§ WHAT IS EXPECTED: Copy every line in the records below that contains the word "models".

§ DATA SECTION:

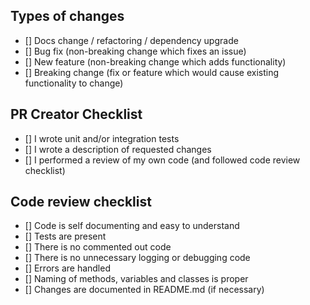 ## Types of changes
 - [] Docs change / refactoring / dependency upgrade
 - [] Bug fix (non-breaking change which fixes an issue)
 - [] New feature (non-breaking change which adds functionality)
 - [] Breaking change (fix or feature which would cause existing functionality to change)

## PR Creator Checklist
 - [] I wrote unit and/or integration tests
 - [] I wrote a description of requested changes
 - [] I performed a review of my own code (and followed code review checklist)
 
## Code review checklist
 - [] Code is self documenting and easy to understand
 - [] Tests are present
 - [] There is no commented out code
 - [] There is no unnecessary logging or debugging code
 - [] Errors are handled
 - [] Naming of methods, variables and classes is proper
 - [] Changes are documented in README.md (if necessary)
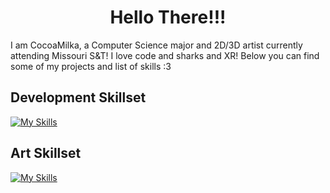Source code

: <h1 align="center">Hello There!!!</h1>

I am CocoaMilka, a Computer Science major and 2D/3D artist currently attending Missouri S&T! I love code and sharks and XR! Below you can find some of my projects and list of skills :3

## Development Skillset
[![My Skills](https://skillicons.dev/icons?i=cpp,cs,c,py,unity,html,css)](https://skillicons.dev)

## Art Skillset
[![My Skills](https://skillicons.dev/icons?i=blender,ps,pr)](https://skillicons.dev)

<!--
**CocoaMilka/CocoaMilka** is a ✨ _special_ ✨ repository because its `README.md` (this file) appears on your GitHub profile.

Here are some ideas to get you started:

- 🔭 I’m currently working on ...
- 🌱 I’m currently learning ...
- 👯 I’m looking to collaborate on ...
- 🤔 I’m looking for help with ...
- 💬 Ask me about ...
- 📫 How to reach me: ...
- 😄 Pronouns: ...
- ⚡ Fun fact: ...
-->
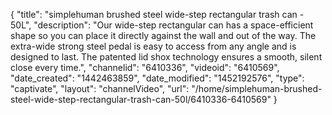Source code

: {
    "title": "simplehuman brushed steel wide-step rectangular trash can - 50L",
    "description": "Our wide-step rectangular can has a space-efficient shape so you can place it directly against the wall and out of the way. The extra-wide strong steel pedal is easy to access from any angle and is designed to last. The patented lid shox technology ensures a smooth, silent close every time.",
    "channelid": "6410336",
    "videoid": "6410569",
    "date_created": "1442463859",
    "date_modified": "1452192576",
    "type": "captivate",
    "layout": "channelVideo",
    "url": "\/home\/simplehuman-brushed-steel-wide-step-rectangular-trash-can-50l\/6410336-6410569"
}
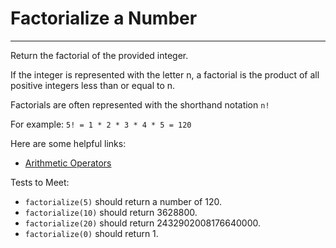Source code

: # Factorialize a Number
---
Return the factorial of the provided integer.

If the integer is represented with the letter n, a factorial is the product of all positive integers less than or equal to n.

Factorials are often represented with the shorthand notation `n!`

For example: `5! = 1 * 2 * 3 * 4 * 5 = 120`

Here are some helpful links:

  - [Arithmetic Operators](https://developer.mozilla.org/en-US/docs/Web/JavaScript/Reference/Operators/Arithmetic_Operators)

Tests to Meet:
  - `factorialize(5)` should return a number of 120.
  - `factorialize(10)` should return 3628800.
  - `factorialize(20)` should return 2432902008176640000.
  - `factorialize(0)` should return 1.
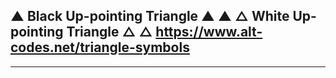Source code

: ▲	Black Up-pointing Triangle	&#9650;	&#x25B2;
△	White Up-pointing Triangle	&#9651;	&#x25B3;
https://www.alt-codes.net/triangle-symbols
---
---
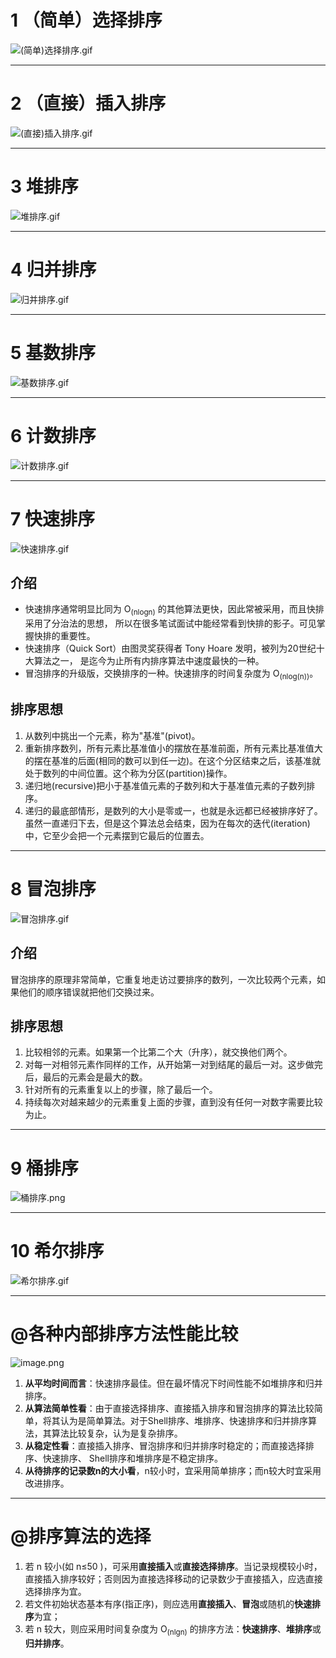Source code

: # 
# 1 （简单）选择排序

![(简单)选择排序.gif](https://cdn.gxmnzl.xyz/img/Sort1.gif "-gifcontrol-mode=click;")

---
# 2 （直接）插入排序

![(直接)插入排序.gif](https://cdn.gxmnzl.xyz/img/Sort2.gif "-gifcontrol-mode=click;")

---
# 3 堆排序

![堆排序.gif](https://cdn.gxmnzl.xyz/img/Sort3.gif "-gifcontrol-mode=click;")

---
# 4 归并排序

![归并排序.gif](https://cdn.gxmnzl.xyz/img/Sort4.gif "-gifcontrol-mode=click;")

---
# 5 基数排序

![基数排序.gif](https://cdn.gxmnzl.xyz/img/Sort5.gif "-gifcontrol-mode=click;")

---
# 6 计数排序

![计数排序.gif](https://cdn.gxmnzl.xyz/img/Sort6.gif "-gifcontrol-mode=click;")

---
# 7 快速排序

![快速排序.gif](https://cdn.gxmnzl.xyz/img/Sort7.gif "-gifcontrol-mode=click;")

## 介绍 

- 快速排序通常明显比同为 O<sub>(nlogn)</sub> 的其他算法更快，因此常被采用，而且快排采用了分治法的思想，
所以在很多笔试面试中能经常看到快排的影子。可见掌握快排的重要性。 
- 快速排序（Quick Sort）由图灵奖获得者 Tony Hoare 发明，被列为20世纪十大算法之一，
是迄今为止所有内排序算法中速度最快的一种。
- 冒泡排序的升级版，交换排序的一种。快速排序的时间复杂度为 O<sub>(nlog(n))</sub>。

## 排序思想
1. 从数列中挑出一个元素，称为"基准"(pivot)。
2. 重新排序数列，所有元素比基准值小的摆放在基准前面，所有元素比基准值大的摆在基准的后面(相同的数可以到任一边)。在这个分区结束之后，该基准就处于数列的中间位置。这个称为分区(partition)操作。 
3. 递归地(recursive)把小于基准值元素的子数列和大于基准值元素的子数列排序。
4. 递归的最底部情形，是数列的大小是零或一，也就是永远都已经被排序好了。虽然一直递归下去，但是这个算法总会结束，因为在每次的迭代(iteration)中，它至少会把一个元素摆到它最后的位置去。

---
# 8 冒泡排序

![冒泡排序.gif](https://cdn.gxmnzl.xyz/img/Sort8.gif "-gifcontrol-mode=click;")

## 介绍
冒泡排序的原理非常简单，它重复地走访过要排序的数列，一次比较两个元素，如果他们的顺序错误就把他们交换过来。 

## 排序思想
1. 比较相邻的元素。如果第一个比第二个大（升序），就交换他们两个。 
2. 对每一对相邻元素作同样的工作，从开始第一对到结尾的最后一对。这步做完后，最后的元素会是最大的数。 
3. 针对所有的元素重复以上的步骤，除了最后一个。 
4. 持续每次对越来越少的元素重复上面的步骤，直到没有任何一对数字需要比较为止。

---
# 9 桶排序

![桶排序.png](https://cdn.gxmnzl.xyz/img/Sort9.png)

---
# 10 希尔排序

![希尔排序.gif](https://cdn.gxmnzl.xyz/img/Sort10.gif "-gifcontrol-mode=click;")

---
# @各种内部排序方法性能比较

![image.png](https://cdn.gxmnzl.xyz/img/Sort11.png)

1. **从平均时间而言**：快速排序最佳。但在最坏情况下时间性能不如堆排序和归并排序。 
2. ​**从算法简单性看**：由于直接选择排序、直接插入排序和冒泡排序的算法比较简单，将其认为是简单算法。对于Shell排序、堆排序、快速排序和归并排序算法，其算法比较复杂，认为是复杂排序。 
3. ​**从稳定性看**：直接插入排序、冒泡排序和归并排序时稳定的；而直接选择排序、快速排序、 Shell排序和堆排序是不稳定排序。
4. **从待排序的记录数n的大小看**，n较小时，宜采用简单排序；而n较大时宜采用改进排序。

---
# @排序算法的选择 
1. 若 n 较小(如 n≤50 )，可采用**直接插入**或**直接选择排序**。当记录规模较小时，直接插入排序较好；否则因为直接选择移动的记录数少于直接插入，应选直接选择排序为宜。 
2. 若文件初始状态基本有序(指正序)，则应选用**直接插入**、**冒泡**或随机的**快速排序**为宜； 
3. 若 n 较大，则应采用时间复杂度为 O<sub>(nlgn)</sub> 的排序方法：**快速排序**、**堆排序**或**归并排序**。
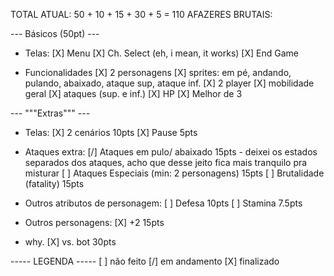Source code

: TOTAL ATUAL: 50 + 10 + 15 + 30 + 5 = 110
AFAZERES BRUTAIS:

--- Básicos (50pt) ---
- Telas:
    [X] Menu
    [X] Ch. Select (eh, i mean, it works)
    [X] End Game
    
- Funcionalidades
    [X] 2 personagens 
        [X] sprites: em pé, andando, pulando, abaixado, ataque sup, ataque inf.
    [X] 2 player 
        [X] mobilidade geral
        [X] ataques (sup. e inf.)
        [X] HP
    [X] Melhor de 3
    
--- """Extras""" ---
- Telas:
    [X] 2 cenários                                  10pts
    [X] Pause                                       5pts
    
- Ataques extra:
    [/] Ataques em pulo/ abaixado                   15pts
        - deixei os estados separados dos ataques, acho que desse jeito 
        fica mais tranquilo pra misturar 
    [ ] Ataques Especiais (min: 2 personagens)      15pts
    [ ] Brutalidade (fatality)                      15pts
    
- Outros atributos de personagem:
    [ ] Defesa                                      10pts
    [ ] Stamina                                     7.5pts
    
- Outros personagens:
    [X] +2                                          15pts

- why.
    [X] vs. bot                                     30pts
    
----- LEGENDA -----
[ ] não feito
[/] em andamento
[X] finalizado
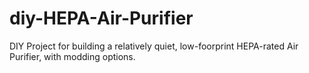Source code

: # diy-HEPA-Air-Purifier
DIY Project for building a relatively quiet, low-foorprint HEPA-rated Air Purifier, with modding options.
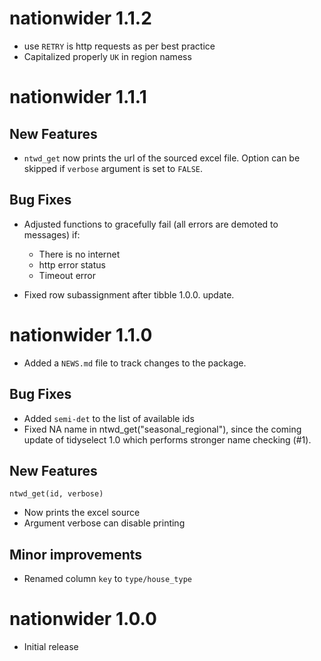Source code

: 
# nationwider 1.1.2

* use `RETRY` is http requests as per best practice
* Capitalized properly `UK` in region namess

# nationwider 1.1.1

## New Features

* `ntwd_get` now prints the url of the sourced excel file. Option can be
skipped if `verbose` argument is set to `FALSE`.

## Bug Fixes

* Adjusted functions to gracefully fail (all errors are demoted to messages) if:
  - There is no internet
  - http error status
  - Timeout error
  
* Fixed row subassignment after tibble 1.0.0. update.

# nationwider 1.1.0

* Added a `NEWS.md` file to track changes to the package.

## Bug Fixes

* Added `semi-det` to the list of available ids
* Fixed NA name in ntwd_get("seasonal_regional"), since the coming update of tidyselect 1.0 which performs stronger name checking (#1).

## New Features

`ntwd_get(id, verbose)`

* Now prints the excel source
* Argument verbose can disable printing

## Minor improvements

* Renamed column `key` to `type/house_type`

# nationwider 1.0.0

* Initial release

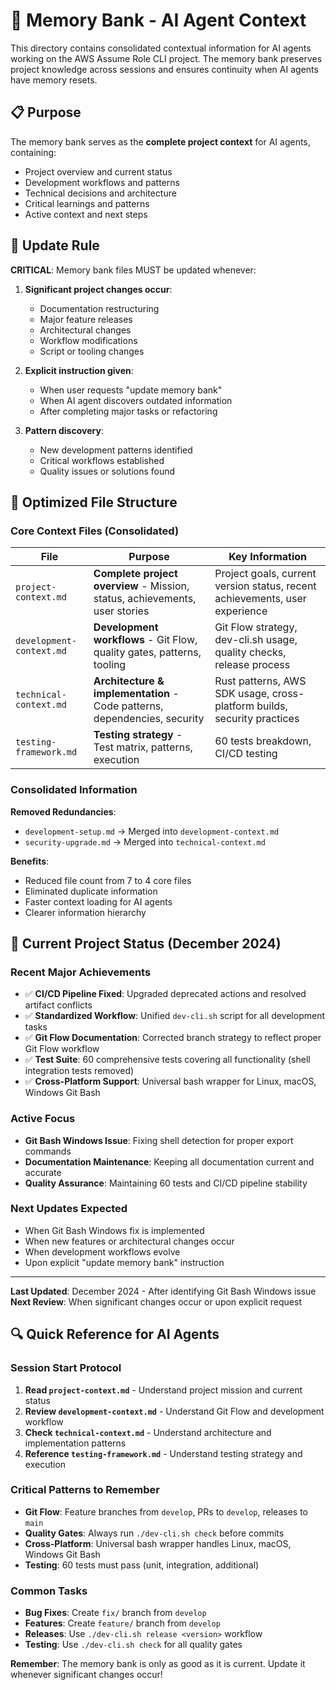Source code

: # 🧠 Memory Bank - AI Agent Context

This directory contains consolidated contextual information for AI agents working on the AWS Assume Role CLI project. The memory bank preserves project knowledge across sessions and ensures continuity when AI agents have memory resets.

## 📋 Purpose

The memory bank serves as the **complete project context** for AI agents, containing:
- Project overview and current status
- Development workflows and patterns
- Technical decisions and architecture
- Critical learnings and patterns
- Active context and next steps

## 🔄 Update Rule

**CRITICAL**: Memory bank files MUST be updated whenever:

1. **Significant project changes occur**:
   - Documentation restructuring
   - Major feature releases
   - Architectural changes
   - Workflow modifications
   - Script or tooling changes

2. **Explicit instruction given**:
   - When user requests "update memory bank"
   - When AI agent discovers outdated information
   - After completing major tasks or refactoring

3. **Pattern discovery**:
   - New development patterns identified
   - Critical workflows established
   - Quality issues or solutions found

## 📁 Optimized File Structure

### Core Context Files (Consolidated)

| File | Purpose | Key Information |
|------|---------|-----------------|
| `project-context.md` | **Complete project overview** - Mission, status, achievements, user stories | Project goals, current version status, recent achievements, user experience |
| `development-context.md` | **Development workflows** - Git Flow, quality gates, patterns, tooling | Git Flow strategy, dev-cli.sh usage, quality checks, release process |
| `technical-context.md` | **Architecture & implementation** - Code patterns, dependencies, security | Rust patterns, AWS SDK usage, cross-platform builds, security practices |
| `testing-framework.md` | **Testing strategy** - Test matrix, patterns, execution | 60 tests breakdown, CI/CD testing |

### Consolidated Information

**Removed Redundancies**:
- `development-setup.md` → Merged into `development-context.md`
- `security-upgrade.md` → Merged into `technical-context.md`

**Benefits**:
- Reduced file count from 7 to 4 core files
- Eliminated duplicate information
- Faster context loading for AI agents
- Clearer information hierarchy

## 🎯 Current Project Status (December 2024)

### Recent Major Achievements
- ✅ **CI/CD Pipeline Fixed**: Upgraded deprecated actions and resolved artifact conflicts
- ✅ **Standardized Workflow**: Unified `dev-cli.sh` script for all development tasks
- ✅ **Git Flow Documentation**: Corrected branch strategy to reflect proper Git Flow workflow
- ✅ **Test Suite**: 60 comprehensive tests covering all functionality (shell integration tests removed)
- ✅ **Cross-Platform Support**: Universal bash wrapper for Linux, macOS, Windows Git Bash

### Active Focus
- **Git Bash Windows Issue**: Fixing shell detection for proper export commands
- **Documentation Maintenance**: Keeping all documentation current and accurate
- **Quality Assurance**: Maintaining 60 tests and CI/CD pipeline stability

### Next Updates Expected
- When Git Bash Windows fix is implemented
- When new features or architectural changes occur
- When development workflows evolve
- Upon explicit "update memory bank" instruction

---

**Last Updated**: December 2024 - After identifying Git Bash Windows issue
**Next Review**: When significant changes occur or upon explicit request

## 🔍 Quick Reference for AI Agents

### **Session Start Protocol**
1. **Read `project-context.md`** - Understand project mission and current status
2. **Review `development-context.md`** - Understand Git Flow and development workflow
3. **Check `technical-context.md`** - Understand architecture and implementation patterns
4. **Reference `testing-framework.md`** - Understand testing strategy and execution

### **Critical Patterns to Remember**
- **Git Flow**: Feature branches from `develop`, PRs to `develop`, releases to `main`
- **Quality Gates**: Always run `./dev-cli.sh check` before commits
- **Cross-Platform**: Universal bash wrapper handles Linux, macOS, Windows Git Bash
- **Testing**: 60 tests must pass (unit, integration, additional)

### **Common Tasks**
- **Bug Fixes**: Create `fix/` branch from `develop`
- **Features**: Create `feature/` branch from `develop`
- **Releases**: Use `./dev-cli.sh release <version>` workflow
- **Testing**: Use `./dev-cli.sh check` for all quality gates

**Remember**: The memory bank is only as good as it is current. Update it whenever significant changes occur! 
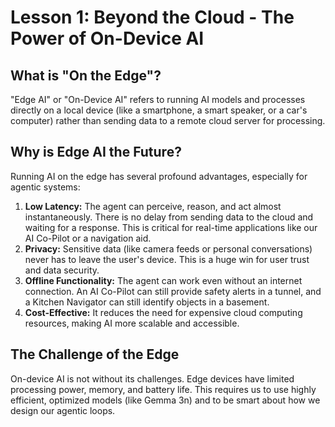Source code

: # Lesson 1: Beyond the Cloud - The Power of On-Device AI

## What is "On the Edge"?
"Edge AI" or "On-Device AI" refers to running AI models and processes directly on a local device (like a smartphone, a smart speaker, or a car's computer) rather than sending data to a remote cloud server for processing.

## Why is Edge AI the Future?
Running AI on the edge has several profound advantages, especially for agentic systems:

1.  **Low Latency:** The agent can perceive, reason, and act almost instantaneously. There is no delay from sending data to the cloud and waiting for a response. This is critical for real-time applications like our AI Co-Pilot or a navigation aid.
2.  **Privacy:** Sensitive data (like camera feeds or personal conversations) never has to leave the user's device. This is a huge win for user trust and data security.
3.  **Offline Functionality:** The agent can work even without an internet connection. An AI Co-Pilot can still provide safety alerts in a tunnel, and a Kitchen Navigator can still identify objects in a basement.
4.  **Cost-Effective:** It reduces the need for expensive cloud computing resources, making AI more scalable and accessible.

## The Challenge of the Edge
On-device AI is not without its challenges. Edge devices have limited processing power, memory, and battery life. This requires us to use highly efficient, optimized models (like Gemma 3n) and to be smart about how we design our agentic loops.
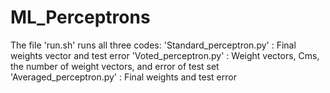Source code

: # ML_Perceptrons

The file 'run.sh' runs all three codes:
'Standard_perceptron.py' : Final weights vector and test error
'Voted_perceptron.py'    : Weight vectors, Cms, the number of weight vectors, and error of test set
'Averaged_perceptron.py' : Final weights and test error
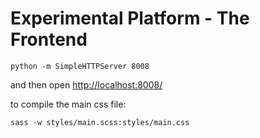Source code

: # Experimental Platform - The Frontend

    python -m SimpleHTTPServer 8008

and then open [http://localhost:8008/](http://localhost:8008/)

to compile the main css file:

    sass -w styles/main.scss:styles/main.css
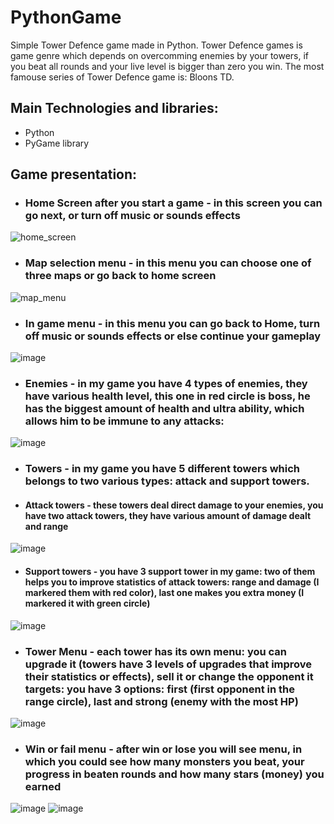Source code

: # PythonGame
Simple Tower Defence game made in Python. Tower Defence games is game genre which depends on overcomming enemies by your towers, if you beat all rounds and your live level is bigger than zero you win. The most famouse series of Tower Defence game is: Bloons TD.

## Main Technologies and libraries:
* Python 
* PyGame library

## Game presentation:

* ### Home Screen after you start a game - in this screen you can go next, or turn off music or sounds effects
![home_screen](https://github.com/maciejsachajdak/PythonGame/assets/119767371/486ecba2-1331-424b-afa7-2b050291a06b)

* ### Map selection menu - in this menu you can choose one of three maps or go back to home screen
![map_menu](https://github.com/maciejsachajdak/PythonGame/assets/119767371/eee0d11a-bd5e-443d-a46a-2f619f80e02f)

* ### In game menu - in this menu you can go back to Home, turn off music or sounds effects or else continue your gameplay
![image](https://github.com/maciejsachajdak/PythonGame/assets/119767371/4d6bceef-73d3-4483-a529-efd224d560e2)

* ### Enemies - in my game you have 4 types of enemies, they have various health level, this one in red circle is boss, he has the biggest amount of health and ultra ability, which allows him to be immune to any attacks:
![image](https://github.com/maciejsachajdak/PythonGame/assets/119767371/52c322e8-4dc7-467e-a86b-ba9856527948)

* ### Towers - in my game you have 5 different towers which belongs to two various types: attack and support towers.
* #### Attack towers - these towers deal direct damage to your enemies, you have two attack towers, they have various amount of damage dealt and range

![image](https://github.com/maciejsachajdak/PythonGame/assets/119767371/9a272bdb-8a67-4b65-90ad-a532376a1a74)
    
* #### Support towers - you have 3 support tower in my game: two of them helps you to improve statistics of attack towers: range and damage (I markered them with red color), last one makes you extra money (I markered it with green circle)

![image](https://github.com/maciejsachajdak/PythonGame/assets/119767371/8c21c003-1467-4a21-9e96-61da272a0889)

* ### Tower Menu - each tower has its own menu: you can upgrade it (towers have 3 levels of upgrades that improve their statistics or effects), sell it or change the opponent it targets: you have 3 options: first (first opponent in the range circle), last and strong (enemy with the most HP)
![image](https://github.com/maciejsachajdak/PythonGame/assets/119767371/62d1002a-c2ff-4f2e-9d3c-f4606f523fa3)

* ### Win or fail menu - after win or lose you will see menu, in which you could see how many monsters you beat, your progress in beaten rounds and how many stars (money) you earned
![image](https://github.com/maciejsachajdak/PythonGame/assets/119767371/57dd9b4c-2ee1-43aa-8cfb-a96ff9546c66) ![image](https://github.com/maciejsachajdak/PythonGame/assets/119767371/d2775fb0-870d-4419-bcf0-ebd1217cb9a3)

§ WRITTEN ANSWER:
"Edge AI" or "On-Device AI" refers to running AI models and processes directly on a local device (like a smartphone, a smart speaker, or a car's computer) rather than sending data to a remote cloud server for processing.
On-device AI is not without its challenges. Edge devices have limited processing power, memory, and battery life. This requires us to use highly efficient, optimized models (like Gemma 3n) and to be smart about how we design our agentic loops.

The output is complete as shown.